Pros And Cons Of Keeping Arowana – The “Water Monkey” or “Good Luck” Fish

What are the pros and cons of keeping Arowana in a freshwater aquarium?

Arowana are a beautiful, colorful fish that is also locally referred to as Water Monkeys, Dragon Fish, Baramundi, Saratoga, Kelesa, and Aruana.  They belong to the Osteoglossidae Family of freshwater bony fish and are found in South America, Asia and Australia.  There is an African species in the Family Arapaimidae that includes the Arapaima which is now considered a separate species.

Regardless of their origin, Arowana are a beautiful, long, sleek, streamlined fish with a unique character.
Most of the more colorful Asian species are listed as endangered and are protected from export to the United States.  All species are aggressive, super efficient predators that grow rapidly in the wild and in an aquarium environment.

Arowana are found in big river channels with strong water currents.  They are solitary fish and and sociable only as juveniles.  As they grow, most Arowana become dominant and extremely aggressive.

Arowana are carnivorous surface feeders and in the wild their diet is comprised of insects, fish, birds or anything that drops on to the surface that they can fit into their mouths.

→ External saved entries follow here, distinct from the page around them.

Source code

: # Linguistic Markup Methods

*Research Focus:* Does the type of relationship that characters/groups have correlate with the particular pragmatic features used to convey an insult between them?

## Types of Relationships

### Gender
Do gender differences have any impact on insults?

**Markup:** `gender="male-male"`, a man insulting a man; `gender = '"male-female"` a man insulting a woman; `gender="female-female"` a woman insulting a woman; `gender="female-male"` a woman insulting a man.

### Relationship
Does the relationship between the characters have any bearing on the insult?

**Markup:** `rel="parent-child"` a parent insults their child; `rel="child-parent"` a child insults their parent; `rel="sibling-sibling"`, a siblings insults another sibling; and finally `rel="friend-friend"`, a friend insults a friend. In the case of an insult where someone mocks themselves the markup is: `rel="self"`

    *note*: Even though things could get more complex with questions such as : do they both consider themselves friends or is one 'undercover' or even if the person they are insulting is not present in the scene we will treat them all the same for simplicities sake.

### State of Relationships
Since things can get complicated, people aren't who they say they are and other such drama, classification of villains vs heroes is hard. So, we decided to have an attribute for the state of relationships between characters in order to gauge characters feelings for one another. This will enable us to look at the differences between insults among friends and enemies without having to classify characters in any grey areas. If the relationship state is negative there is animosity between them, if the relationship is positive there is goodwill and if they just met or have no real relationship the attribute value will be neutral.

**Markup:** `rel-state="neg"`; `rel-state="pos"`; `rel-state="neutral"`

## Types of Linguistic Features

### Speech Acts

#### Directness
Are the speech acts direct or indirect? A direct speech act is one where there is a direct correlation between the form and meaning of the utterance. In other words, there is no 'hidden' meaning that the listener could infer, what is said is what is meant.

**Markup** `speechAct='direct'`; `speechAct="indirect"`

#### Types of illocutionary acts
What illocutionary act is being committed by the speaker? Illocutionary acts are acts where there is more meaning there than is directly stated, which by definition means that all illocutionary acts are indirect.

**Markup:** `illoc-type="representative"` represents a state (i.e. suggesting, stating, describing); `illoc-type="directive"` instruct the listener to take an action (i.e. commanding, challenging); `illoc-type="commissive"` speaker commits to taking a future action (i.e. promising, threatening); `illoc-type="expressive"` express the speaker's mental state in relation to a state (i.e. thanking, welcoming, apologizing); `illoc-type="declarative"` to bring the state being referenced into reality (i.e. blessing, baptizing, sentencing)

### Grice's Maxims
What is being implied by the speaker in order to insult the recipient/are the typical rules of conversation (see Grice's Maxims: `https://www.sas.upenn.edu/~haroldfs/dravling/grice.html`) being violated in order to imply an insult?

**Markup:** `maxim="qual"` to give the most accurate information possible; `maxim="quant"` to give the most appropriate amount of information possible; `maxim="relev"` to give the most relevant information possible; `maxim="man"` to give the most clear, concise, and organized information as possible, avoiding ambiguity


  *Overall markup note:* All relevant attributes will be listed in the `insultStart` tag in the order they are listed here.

They have mandibular barbels or whiskers that they use to sense movement on the water surface, and they often jump out of the water to pick off small birds or insects from low hanging vegetation.

Arowana

Asian arowana (Scleropages formosus)

Tropical fish keeping enthusiasts regard the Arowana as an extremely difficult fish to house for the following reasons:

  • Because of their fast growth rate and the fact that Arowana are surface feeders, a huge tank is needed to keep them healthy. The width of the tank is much more important than the height of the tank they are kept in. As a general rule, the width of the tank should be at least as wide as the length of the fish.As Arowana grow, they should be relocated to progressively larger tanks to keep them from developing a permanent spinal curvature.  Since adult Arowana grow to over four feet in length, a tank of over 200 gallons is recommended.
  • Arowana are active jumpers so their tanks should always be covered.
  • Because of their large size and aggressiveness, Arowana are best kept alone in a single species tank.If housed with other fish, they must be peaceful, preferably bottom dwellers and large enough not to be swallowed. More aggressive fish that could destroy the beautiful long flowing fins of Arowana should be avoided.Large Clown Knifefish, Pacu, Plecostomus, Oscars, Green Terrors, Pacu, Tinfoil Barbs, Siamese Tigerfish and other semi aggressive fish large enough not to be inhaled by the Arowana have been successfully kept with them.
  • Arowana are more sensitive to nitrites than other fish so in order to maintain optimum health, proper filtration, good water movement, and 25 to 50% weekly water changes are required.  Stable water quality is critical to the health of these fish.
  • Filters, water temperature and other equipment should be checked daily. The water temperature should be held between 72° F. and 82° F.
  • An average size (6″ to 12″ long) Arowana will easily outgrow their tank within 8 to 10 months.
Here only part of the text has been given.